Au risque de vous surprendre, j’aime beaucoup effectuer mes recherches pour cette chronique avant même le jour de la course et Assen ne faisait pas exception. Francesco Bagnaia (Ducati Lenovo Team) est finalement venu me sauver en signant une véritable masterclass. Pas étonnant que ce tracé de cette Cathédrale soit tatoué sur son bras droit. Il a mené les 73 derniers tours de course, a inscrit sa sixième victoire en terres néerlandaises, sa troisième consécutive. Le dernier à y être parvenu ici-même n’était autre que Mick Dohhan, vainqueur des éditions 1994, 1995, 1996, 1997 et 1998.

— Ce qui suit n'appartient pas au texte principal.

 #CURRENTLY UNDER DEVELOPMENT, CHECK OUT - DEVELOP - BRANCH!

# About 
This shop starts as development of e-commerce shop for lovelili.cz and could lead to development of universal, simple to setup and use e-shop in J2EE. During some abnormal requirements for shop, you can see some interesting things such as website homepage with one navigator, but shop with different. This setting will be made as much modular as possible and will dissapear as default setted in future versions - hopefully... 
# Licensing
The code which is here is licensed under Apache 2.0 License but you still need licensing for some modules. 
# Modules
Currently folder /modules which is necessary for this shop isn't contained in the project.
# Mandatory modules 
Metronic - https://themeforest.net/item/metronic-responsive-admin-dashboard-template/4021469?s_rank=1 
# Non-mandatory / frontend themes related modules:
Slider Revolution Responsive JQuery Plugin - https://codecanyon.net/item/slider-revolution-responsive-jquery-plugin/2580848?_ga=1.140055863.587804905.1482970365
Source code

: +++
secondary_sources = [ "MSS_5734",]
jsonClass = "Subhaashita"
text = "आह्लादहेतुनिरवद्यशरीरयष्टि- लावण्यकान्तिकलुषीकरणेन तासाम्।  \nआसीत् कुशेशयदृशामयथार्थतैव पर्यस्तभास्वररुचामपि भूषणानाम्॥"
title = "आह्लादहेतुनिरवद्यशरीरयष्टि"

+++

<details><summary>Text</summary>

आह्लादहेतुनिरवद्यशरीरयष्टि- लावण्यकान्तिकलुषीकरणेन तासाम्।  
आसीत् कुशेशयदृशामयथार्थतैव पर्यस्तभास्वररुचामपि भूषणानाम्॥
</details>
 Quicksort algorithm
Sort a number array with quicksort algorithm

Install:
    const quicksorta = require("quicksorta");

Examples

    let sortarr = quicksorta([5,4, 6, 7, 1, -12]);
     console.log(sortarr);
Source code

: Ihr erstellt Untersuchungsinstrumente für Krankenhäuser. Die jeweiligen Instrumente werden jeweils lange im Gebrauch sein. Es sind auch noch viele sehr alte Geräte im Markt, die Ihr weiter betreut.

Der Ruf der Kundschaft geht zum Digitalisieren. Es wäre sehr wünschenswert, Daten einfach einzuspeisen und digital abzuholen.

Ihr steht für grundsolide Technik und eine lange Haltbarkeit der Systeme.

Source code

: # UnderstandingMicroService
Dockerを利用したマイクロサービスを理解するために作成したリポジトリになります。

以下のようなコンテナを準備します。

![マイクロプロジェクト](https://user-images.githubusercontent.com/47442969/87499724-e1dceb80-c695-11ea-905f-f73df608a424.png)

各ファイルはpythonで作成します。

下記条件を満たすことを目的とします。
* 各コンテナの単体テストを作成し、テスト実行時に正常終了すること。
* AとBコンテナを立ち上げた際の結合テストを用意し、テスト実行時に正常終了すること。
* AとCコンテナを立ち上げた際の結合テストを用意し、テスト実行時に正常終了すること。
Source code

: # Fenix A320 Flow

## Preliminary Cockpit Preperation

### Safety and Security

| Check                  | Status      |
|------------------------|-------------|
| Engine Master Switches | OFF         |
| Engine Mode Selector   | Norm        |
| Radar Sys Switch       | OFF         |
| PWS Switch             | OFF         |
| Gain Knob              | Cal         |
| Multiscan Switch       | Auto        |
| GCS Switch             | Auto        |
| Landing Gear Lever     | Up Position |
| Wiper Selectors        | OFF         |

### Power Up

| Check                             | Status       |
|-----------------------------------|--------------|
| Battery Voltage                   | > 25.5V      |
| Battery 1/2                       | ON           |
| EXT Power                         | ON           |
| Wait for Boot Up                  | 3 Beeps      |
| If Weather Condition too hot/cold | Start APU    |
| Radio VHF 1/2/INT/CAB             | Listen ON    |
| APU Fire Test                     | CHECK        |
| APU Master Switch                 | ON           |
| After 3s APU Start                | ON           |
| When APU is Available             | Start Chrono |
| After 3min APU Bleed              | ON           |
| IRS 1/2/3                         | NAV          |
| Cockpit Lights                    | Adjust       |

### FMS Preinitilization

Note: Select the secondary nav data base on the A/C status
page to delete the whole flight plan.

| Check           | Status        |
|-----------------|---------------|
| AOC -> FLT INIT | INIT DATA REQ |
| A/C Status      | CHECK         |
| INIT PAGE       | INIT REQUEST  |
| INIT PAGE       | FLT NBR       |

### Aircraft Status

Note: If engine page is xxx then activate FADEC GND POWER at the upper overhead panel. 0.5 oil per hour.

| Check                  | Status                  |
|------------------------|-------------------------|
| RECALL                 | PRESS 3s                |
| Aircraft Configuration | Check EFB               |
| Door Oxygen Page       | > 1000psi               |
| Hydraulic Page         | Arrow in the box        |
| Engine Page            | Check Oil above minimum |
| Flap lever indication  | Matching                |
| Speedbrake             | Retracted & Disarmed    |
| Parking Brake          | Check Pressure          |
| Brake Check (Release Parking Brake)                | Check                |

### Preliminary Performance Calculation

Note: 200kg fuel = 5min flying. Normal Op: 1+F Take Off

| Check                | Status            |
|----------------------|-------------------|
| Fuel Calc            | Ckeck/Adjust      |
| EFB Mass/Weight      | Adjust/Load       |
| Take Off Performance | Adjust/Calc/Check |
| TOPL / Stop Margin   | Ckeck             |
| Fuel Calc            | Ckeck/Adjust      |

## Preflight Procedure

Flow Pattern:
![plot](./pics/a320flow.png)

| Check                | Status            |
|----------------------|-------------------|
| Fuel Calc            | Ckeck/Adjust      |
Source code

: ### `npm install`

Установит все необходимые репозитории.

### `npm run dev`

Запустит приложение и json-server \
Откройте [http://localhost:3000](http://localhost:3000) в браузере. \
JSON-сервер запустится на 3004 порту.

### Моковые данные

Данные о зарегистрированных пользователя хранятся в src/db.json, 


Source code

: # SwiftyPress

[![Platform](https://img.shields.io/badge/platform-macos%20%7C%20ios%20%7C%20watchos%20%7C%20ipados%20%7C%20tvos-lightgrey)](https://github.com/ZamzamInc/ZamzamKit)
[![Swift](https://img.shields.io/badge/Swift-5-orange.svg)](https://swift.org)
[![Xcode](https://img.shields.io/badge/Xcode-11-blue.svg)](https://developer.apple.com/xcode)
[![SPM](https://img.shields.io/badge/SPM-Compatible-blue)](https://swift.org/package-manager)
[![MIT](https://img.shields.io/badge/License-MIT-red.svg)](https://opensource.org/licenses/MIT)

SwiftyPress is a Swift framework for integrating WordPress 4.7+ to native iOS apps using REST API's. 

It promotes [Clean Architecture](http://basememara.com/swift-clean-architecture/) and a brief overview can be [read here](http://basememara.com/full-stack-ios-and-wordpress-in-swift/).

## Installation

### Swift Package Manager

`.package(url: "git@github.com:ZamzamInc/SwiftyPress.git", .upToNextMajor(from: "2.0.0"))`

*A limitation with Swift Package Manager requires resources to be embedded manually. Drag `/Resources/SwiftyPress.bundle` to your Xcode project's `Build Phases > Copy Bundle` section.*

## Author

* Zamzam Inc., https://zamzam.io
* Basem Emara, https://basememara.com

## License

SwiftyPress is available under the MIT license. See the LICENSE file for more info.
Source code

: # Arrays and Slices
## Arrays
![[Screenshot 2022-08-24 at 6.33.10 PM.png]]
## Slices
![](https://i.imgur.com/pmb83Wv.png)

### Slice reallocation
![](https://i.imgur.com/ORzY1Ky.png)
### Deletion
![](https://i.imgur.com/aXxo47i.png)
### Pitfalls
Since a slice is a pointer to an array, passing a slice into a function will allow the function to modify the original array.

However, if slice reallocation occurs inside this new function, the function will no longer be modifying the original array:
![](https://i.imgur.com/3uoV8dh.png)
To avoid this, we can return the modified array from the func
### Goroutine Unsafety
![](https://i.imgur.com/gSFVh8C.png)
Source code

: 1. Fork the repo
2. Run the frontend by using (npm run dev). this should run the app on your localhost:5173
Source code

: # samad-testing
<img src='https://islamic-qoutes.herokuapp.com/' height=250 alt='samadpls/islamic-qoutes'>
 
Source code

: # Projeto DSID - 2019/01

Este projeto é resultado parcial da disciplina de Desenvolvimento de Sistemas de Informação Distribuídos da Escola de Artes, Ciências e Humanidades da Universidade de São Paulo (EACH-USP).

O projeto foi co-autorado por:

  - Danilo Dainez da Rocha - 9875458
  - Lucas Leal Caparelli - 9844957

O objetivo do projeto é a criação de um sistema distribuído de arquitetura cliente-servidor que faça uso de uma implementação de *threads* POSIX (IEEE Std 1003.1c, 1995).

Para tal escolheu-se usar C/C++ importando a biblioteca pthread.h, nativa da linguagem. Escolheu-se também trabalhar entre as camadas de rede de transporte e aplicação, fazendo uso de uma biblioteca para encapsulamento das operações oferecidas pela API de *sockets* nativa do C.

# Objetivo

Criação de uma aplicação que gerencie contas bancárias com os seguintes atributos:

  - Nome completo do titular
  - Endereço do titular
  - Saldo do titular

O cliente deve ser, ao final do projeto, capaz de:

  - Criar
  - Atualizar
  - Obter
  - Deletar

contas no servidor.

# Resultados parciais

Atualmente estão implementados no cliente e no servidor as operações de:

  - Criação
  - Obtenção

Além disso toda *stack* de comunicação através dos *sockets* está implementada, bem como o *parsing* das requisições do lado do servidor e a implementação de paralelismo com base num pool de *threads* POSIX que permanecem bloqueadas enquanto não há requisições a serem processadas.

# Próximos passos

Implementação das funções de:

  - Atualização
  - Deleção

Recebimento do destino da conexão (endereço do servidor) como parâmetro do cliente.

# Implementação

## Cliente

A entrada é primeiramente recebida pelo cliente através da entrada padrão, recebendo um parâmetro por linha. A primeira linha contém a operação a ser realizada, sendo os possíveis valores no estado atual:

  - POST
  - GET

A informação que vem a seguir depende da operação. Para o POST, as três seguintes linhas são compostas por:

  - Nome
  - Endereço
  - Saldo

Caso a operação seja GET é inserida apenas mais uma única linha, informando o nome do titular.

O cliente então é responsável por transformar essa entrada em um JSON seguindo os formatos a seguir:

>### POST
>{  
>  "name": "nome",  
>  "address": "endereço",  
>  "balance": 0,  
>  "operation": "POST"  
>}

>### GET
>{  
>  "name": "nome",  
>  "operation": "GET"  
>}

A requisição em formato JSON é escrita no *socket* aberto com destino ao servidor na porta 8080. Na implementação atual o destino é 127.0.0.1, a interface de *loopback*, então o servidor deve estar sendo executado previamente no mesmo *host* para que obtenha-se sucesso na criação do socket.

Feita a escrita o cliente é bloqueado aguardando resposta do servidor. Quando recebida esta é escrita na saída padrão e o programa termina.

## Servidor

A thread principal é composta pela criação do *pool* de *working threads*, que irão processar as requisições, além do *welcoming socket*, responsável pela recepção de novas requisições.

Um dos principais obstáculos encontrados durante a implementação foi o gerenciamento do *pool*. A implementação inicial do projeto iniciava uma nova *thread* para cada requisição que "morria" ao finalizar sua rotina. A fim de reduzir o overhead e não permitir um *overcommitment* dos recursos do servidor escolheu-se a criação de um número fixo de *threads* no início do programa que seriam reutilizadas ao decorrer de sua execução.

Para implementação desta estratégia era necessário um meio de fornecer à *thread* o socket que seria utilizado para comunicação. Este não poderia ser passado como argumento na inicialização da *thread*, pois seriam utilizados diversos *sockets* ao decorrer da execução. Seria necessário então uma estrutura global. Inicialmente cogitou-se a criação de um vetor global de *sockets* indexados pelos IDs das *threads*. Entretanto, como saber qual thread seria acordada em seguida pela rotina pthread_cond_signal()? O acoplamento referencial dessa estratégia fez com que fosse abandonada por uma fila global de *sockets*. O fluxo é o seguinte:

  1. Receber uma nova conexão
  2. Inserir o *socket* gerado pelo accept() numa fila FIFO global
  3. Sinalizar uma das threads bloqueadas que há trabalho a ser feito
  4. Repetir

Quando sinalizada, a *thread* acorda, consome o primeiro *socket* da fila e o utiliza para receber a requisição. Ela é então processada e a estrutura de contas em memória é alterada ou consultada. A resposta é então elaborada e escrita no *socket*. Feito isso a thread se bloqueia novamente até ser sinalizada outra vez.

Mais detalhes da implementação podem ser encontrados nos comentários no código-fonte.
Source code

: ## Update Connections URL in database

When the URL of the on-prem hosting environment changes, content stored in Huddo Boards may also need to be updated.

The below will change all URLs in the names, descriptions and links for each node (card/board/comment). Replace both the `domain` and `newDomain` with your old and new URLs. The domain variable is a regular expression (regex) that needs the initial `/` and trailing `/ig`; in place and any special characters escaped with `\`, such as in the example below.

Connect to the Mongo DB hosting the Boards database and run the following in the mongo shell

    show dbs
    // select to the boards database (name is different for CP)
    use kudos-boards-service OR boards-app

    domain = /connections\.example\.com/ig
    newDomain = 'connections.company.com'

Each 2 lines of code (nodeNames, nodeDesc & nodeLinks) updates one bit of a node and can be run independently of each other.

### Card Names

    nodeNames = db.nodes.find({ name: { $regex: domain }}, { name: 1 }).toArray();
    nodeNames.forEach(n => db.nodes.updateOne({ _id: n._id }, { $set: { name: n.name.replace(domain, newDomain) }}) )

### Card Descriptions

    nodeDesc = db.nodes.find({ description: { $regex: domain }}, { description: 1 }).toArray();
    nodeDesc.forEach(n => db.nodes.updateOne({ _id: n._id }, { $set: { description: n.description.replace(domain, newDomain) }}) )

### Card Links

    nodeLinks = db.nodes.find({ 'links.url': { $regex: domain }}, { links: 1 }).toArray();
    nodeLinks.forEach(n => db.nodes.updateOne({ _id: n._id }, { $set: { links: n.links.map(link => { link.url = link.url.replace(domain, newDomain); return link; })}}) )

Tout semblait d’une facilité déconcertante… Il y a 50 ans, le Che-Guevara des Grands Prix faisait ses débuts à Assen. Kenny Roberts débarquait en effet en Europe et dès lors, sa vie ne serait plus jamais la même. Avec son jeune compatriote Joe Roberts (Only Fans American Racing Team), victorieux au Mugello et actuellement deuxième du mondial Moto2™, l’occasion était parfaite pour faire le lien entre passé et futur. Le moment est venu de repropulser les Américains sur le devant de la scène et avec un nom pareil, comment serait-il possible d’échouer ?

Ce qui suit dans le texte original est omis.